American writer/environmental theologian

Richard Cartwright Austin (born 1934 in Cleveland, Ohio) is an American writer and environmental theologian.

==Gaining experience==
===Early life===
Austin was raised in Washington, DC, in a politically active family. He received a Bachelor of Arts from Swarthmore College in 1956, a Master of Divinity from Union Theological Seminary in 1959, and a Doctor of the Science of Theology from San Francisco Theological Seminary in 1975.

===Pastor and teacher===
Austin served a five-church Presbyterian parish in a rural mining area of Pennsylvania, then served as associate pastor of the Georgetown Presbyterian Church in Washington DC. In 1966, he was appointed Director of the West Virginia Mountain Project, his denomination's largest Appalachian mission, in the Big Coal River Valley of West Virginia. From 1975 until his retirement in 1999, Austin had a special ministry in Environmental Theology with the Presbyterian Church. His base was a mountain farm in southwestern Virginia, near Dungannon.

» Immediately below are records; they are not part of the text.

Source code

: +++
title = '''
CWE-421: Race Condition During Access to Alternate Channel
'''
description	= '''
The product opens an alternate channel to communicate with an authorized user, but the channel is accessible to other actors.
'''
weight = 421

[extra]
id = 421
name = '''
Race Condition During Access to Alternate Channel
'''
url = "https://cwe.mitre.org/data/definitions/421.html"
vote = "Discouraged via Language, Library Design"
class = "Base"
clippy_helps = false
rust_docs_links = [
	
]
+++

In the 1970s and 1980s, Austin spoke to Protestant, Catholic, Evangelical and Eastern Orthodox groups across the United States, and trained young ministers in environmental awareness through the ecumenical Appalachian Ministries Educational Resource Center in Berea, Kentucky. For this work Austin was honored in 1999 by Wilson College with a Doctor of Humane Letters degree.

===Advocating===
Austin based his early books on his experiences among Appalachian people advocating against strip mining for coal. Al Gore wrote about Austin's experiences in Earth in the Balance:

Believers are called upon to remember that even as they "till" the earth they must also "keep" it. This has long been clear to ... Richard Cartwright Austin, for example, a Presbyterian minister working among the poor in Appalachia, [who] reports on his experience in trying to stop irresponsible strip mining: "I learned early on from my years as a pastor in Appalachia ... that the only defense those mountains have from exploitation by the energy conglomerates' bulldozers is the poor, isolated people who live in those hollows, who care so deeply that they would fight for that land."

Austin led a campaign to abolish strip mining in West Virginia in 1971, then co-chaired the national coalition Citizens to Abolish Strip Mining that lobbied U.S. Congress to pass anti-strip-mining legislation. President Jimmy Carter signed the Surface Mining Control and Reclamation Act in 1977.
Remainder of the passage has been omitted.